### [TASK]
Two lines mark the range in the entries below: the one holding "## Lectures" and the one holding "This dashboard was". Set down those two and all lines between them, exactly.

*** Opening of EXERCISE INPUT ***

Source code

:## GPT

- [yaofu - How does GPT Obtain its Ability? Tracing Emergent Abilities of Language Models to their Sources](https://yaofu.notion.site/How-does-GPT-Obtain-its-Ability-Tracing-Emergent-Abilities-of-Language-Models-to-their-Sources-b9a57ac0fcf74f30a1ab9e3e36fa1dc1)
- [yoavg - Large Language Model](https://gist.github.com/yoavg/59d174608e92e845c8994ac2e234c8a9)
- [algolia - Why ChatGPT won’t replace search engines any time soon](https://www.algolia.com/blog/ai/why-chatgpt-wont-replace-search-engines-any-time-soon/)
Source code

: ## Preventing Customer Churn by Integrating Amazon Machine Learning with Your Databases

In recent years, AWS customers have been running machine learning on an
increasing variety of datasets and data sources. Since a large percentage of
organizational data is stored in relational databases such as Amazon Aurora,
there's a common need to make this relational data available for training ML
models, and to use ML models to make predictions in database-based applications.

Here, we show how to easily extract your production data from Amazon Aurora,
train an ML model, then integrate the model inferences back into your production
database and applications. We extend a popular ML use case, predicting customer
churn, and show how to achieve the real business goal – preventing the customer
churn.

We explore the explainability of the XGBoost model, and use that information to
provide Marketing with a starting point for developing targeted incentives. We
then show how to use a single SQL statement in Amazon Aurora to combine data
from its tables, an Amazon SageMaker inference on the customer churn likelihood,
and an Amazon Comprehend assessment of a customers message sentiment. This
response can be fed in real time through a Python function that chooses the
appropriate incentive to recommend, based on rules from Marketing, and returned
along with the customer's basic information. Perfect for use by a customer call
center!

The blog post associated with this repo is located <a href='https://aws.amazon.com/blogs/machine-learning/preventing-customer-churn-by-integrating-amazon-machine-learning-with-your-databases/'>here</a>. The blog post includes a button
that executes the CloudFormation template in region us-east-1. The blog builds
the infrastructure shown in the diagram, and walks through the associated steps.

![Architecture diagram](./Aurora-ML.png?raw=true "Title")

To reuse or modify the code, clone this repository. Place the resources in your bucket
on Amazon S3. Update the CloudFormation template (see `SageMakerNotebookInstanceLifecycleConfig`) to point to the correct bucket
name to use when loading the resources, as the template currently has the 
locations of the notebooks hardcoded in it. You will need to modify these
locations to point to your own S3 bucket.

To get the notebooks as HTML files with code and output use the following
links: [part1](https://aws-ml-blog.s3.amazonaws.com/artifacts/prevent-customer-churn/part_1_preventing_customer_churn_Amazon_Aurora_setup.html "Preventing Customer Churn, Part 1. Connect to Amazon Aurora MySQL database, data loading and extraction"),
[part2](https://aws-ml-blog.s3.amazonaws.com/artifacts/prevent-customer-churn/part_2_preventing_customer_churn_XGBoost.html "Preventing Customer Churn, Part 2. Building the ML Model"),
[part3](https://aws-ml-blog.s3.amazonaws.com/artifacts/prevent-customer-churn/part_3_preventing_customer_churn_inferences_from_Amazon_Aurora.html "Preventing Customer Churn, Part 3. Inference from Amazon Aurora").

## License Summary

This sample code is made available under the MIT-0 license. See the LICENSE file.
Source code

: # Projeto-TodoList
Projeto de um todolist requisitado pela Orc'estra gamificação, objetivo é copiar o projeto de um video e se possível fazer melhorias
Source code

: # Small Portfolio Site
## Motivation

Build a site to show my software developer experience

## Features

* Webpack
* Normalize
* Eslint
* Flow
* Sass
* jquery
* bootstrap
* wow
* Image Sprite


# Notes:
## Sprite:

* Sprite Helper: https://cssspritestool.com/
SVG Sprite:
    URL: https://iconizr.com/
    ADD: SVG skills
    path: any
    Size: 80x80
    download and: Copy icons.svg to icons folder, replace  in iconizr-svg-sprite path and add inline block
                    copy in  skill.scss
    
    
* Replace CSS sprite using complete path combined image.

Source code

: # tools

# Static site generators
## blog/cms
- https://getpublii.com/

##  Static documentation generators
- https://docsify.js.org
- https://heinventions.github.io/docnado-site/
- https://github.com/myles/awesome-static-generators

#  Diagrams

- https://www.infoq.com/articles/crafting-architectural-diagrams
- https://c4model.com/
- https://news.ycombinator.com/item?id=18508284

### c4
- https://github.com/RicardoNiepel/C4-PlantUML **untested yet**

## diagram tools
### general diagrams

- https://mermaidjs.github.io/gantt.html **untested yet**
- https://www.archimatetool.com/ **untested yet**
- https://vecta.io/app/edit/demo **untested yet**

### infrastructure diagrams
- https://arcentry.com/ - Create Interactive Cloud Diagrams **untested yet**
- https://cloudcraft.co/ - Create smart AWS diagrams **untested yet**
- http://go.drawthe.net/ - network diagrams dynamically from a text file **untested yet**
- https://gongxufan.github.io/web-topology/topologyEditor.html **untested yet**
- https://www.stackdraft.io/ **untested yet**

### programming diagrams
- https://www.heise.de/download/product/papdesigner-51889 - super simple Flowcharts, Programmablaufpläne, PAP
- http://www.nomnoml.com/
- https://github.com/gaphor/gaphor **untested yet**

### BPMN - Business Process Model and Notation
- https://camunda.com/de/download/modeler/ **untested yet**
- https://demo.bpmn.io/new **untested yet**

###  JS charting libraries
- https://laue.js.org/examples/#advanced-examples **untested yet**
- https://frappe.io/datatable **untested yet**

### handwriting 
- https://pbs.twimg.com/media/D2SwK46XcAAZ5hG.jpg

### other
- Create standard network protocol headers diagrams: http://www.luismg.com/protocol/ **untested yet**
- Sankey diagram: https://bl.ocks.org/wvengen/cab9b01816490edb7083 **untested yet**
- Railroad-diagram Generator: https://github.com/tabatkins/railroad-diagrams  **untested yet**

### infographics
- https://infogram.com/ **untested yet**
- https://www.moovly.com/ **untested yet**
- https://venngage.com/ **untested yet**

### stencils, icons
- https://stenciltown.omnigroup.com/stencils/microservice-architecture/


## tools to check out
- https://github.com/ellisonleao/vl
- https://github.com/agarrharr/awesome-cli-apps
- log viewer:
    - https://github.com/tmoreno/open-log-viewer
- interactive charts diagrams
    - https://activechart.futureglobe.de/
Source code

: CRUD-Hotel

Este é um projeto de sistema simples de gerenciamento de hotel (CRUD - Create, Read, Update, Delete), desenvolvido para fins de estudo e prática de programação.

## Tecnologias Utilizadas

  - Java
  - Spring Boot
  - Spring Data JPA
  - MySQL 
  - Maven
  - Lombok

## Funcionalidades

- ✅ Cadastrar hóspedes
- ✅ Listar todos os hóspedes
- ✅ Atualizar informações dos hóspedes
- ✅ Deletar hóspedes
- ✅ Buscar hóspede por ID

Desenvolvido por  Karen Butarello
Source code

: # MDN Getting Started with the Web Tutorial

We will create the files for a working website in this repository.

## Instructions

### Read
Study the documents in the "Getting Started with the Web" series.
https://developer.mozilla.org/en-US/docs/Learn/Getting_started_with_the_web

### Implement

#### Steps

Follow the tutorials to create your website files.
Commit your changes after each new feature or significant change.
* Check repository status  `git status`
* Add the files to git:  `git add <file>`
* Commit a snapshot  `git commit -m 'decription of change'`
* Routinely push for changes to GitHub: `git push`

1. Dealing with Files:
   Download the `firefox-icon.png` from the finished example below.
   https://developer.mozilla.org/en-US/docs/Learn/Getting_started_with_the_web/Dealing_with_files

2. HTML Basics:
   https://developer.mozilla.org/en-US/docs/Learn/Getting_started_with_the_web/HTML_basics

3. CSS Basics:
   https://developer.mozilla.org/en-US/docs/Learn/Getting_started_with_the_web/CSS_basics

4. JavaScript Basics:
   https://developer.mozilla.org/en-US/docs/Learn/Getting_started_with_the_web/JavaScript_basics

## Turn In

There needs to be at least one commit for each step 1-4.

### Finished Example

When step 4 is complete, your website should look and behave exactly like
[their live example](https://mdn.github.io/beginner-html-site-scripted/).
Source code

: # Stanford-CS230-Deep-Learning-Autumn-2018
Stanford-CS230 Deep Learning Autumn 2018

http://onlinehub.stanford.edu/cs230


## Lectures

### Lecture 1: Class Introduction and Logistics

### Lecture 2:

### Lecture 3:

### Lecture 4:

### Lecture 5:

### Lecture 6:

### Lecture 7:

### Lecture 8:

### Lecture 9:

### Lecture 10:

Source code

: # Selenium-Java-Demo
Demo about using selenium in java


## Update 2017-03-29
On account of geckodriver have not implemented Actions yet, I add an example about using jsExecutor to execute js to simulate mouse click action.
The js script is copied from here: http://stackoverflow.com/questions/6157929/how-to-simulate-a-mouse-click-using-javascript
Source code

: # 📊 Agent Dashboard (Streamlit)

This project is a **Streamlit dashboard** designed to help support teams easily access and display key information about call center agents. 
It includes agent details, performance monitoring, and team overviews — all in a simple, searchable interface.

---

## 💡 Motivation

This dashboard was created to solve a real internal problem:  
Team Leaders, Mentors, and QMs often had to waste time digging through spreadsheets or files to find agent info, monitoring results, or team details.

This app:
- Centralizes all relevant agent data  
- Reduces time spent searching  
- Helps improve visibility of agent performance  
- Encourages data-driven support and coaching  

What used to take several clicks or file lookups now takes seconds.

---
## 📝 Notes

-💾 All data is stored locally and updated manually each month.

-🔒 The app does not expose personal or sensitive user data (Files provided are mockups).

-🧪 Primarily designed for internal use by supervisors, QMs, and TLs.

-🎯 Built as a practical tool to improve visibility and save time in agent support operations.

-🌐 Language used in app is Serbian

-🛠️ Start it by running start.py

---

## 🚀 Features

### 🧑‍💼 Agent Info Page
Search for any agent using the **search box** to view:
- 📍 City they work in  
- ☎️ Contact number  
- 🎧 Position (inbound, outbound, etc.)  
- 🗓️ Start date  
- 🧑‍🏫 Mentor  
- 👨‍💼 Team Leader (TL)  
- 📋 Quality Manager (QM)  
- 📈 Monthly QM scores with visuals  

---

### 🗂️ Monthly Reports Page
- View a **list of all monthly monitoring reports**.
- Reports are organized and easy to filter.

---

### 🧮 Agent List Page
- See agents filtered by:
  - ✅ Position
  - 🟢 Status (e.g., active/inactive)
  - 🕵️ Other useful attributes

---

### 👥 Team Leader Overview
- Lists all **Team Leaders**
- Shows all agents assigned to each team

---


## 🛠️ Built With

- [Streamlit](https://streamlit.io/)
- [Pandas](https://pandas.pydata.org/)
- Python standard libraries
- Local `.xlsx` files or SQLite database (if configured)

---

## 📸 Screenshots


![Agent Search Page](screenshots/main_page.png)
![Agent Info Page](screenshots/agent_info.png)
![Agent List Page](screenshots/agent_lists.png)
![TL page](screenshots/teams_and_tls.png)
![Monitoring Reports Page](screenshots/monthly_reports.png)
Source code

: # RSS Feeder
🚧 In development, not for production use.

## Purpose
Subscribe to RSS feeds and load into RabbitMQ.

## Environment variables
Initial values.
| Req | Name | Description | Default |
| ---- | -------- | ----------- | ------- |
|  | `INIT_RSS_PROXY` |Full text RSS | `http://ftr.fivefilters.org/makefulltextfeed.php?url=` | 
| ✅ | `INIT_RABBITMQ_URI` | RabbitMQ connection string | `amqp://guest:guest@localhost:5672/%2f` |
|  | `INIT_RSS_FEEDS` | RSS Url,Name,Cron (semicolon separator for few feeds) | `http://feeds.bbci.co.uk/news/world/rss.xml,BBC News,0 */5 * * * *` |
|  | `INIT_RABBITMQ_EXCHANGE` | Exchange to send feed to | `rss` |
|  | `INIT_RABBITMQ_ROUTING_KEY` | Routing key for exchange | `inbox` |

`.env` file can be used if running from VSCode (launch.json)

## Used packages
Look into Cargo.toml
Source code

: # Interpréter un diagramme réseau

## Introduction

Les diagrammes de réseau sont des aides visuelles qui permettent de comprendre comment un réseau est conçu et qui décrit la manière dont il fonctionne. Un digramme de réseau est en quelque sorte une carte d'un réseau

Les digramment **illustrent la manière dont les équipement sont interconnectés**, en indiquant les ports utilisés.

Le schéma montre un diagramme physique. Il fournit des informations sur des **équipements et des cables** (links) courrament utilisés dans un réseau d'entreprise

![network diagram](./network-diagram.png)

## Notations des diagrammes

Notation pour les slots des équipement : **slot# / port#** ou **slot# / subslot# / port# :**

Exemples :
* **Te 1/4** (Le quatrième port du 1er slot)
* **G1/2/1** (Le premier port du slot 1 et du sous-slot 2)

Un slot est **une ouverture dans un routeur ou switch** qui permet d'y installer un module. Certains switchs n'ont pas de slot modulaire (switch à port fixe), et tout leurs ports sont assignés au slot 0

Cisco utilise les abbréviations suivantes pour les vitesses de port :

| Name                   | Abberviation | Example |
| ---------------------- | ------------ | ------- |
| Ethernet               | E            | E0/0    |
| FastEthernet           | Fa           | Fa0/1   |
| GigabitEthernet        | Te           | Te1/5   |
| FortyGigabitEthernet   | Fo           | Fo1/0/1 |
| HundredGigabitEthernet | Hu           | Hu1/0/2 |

*** Close of EXERCISE INPUT ***

### [OUTPUT]
## Lectures

### Lecture 1: Class Introduction and Logistics

### Lecture 2:

### Lecture 3:

### Lecture 4:

### Lecture 5:

### Lecture 6:

### Lecture 7:

### Lecture 8:

### Lecture 9:

### Lecture 10:

Source code

: # Selenium-Java-Demo
Demo about using selenium in java


## Update 2017-03-29
On account of geckodriver have not implemented Actions yet, I add an example about using jsExecutor to execute js to simulate mouse click action.
The js script is copied from here: http://stackoverflow.com/questions/6157929/how-to-simulate-a-mouse-click-using-javascript
Source code

: # 📊 Agent Dashboard (Streamlit)

This project is a **Streamlit dashboard** designed to help support teams easily access and display key information about call center agents. 
It includes agent details, performance monitoring, and team overviews — all in a simple, searchable interface.

---

## 💡 Motivation

This dashboard was created to solve a real internal problem:  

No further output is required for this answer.